(Information given Opens)

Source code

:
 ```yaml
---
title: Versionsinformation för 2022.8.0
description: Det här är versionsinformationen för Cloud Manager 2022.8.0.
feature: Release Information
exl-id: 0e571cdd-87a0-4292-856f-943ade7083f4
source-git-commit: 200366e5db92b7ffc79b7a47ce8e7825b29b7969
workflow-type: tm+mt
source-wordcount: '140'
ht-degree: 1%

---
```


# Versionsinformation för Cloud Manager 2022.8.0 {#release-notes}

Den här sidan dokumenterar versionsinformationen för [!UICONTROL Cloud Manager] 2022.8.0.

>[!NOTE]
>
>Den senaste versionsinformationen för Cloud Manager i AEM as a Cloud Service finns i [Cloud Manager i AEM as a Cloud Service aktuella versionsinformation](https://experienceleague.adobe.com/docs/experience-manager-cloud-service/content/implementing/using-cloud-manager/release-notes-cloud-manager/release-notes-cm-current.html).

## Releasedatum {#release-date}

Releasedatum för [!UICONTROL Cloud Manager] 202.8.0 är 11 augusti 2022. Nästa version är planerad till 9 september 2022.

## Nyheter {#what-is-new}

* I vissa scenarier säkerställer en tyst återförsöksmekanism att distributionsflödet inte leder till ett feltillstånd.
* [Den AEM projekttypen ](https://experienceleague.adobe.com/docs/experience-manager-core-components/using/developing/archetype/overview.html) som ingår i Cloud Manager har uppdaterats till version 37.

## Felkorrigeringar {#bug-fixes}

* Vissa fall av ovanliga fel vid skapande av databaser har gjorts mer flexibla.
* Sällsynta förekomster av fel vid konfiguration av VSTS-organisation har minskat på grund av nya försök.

(Information given Closes)

Task to complete → Select and copy every line from the records that includes the word "till".

Response to this task →
Releasedatum för [!UICONTROL Cloud Manager] 202.8.0 är 11 augusti 2022. Nästa version är planerad till 9 september 2022.
* I vissa scenarier säkerställer en tyst återförsöksmekanism att distributionsflödet inte leder till ett feltillstånd.
* [Den AEM projekttypen ](https://experienceleague.adobe.com/docs/experience-manager-core-components/using/developing/archetype/overview.html) som ingår i Cloud Manager har uppdaterats till version 37.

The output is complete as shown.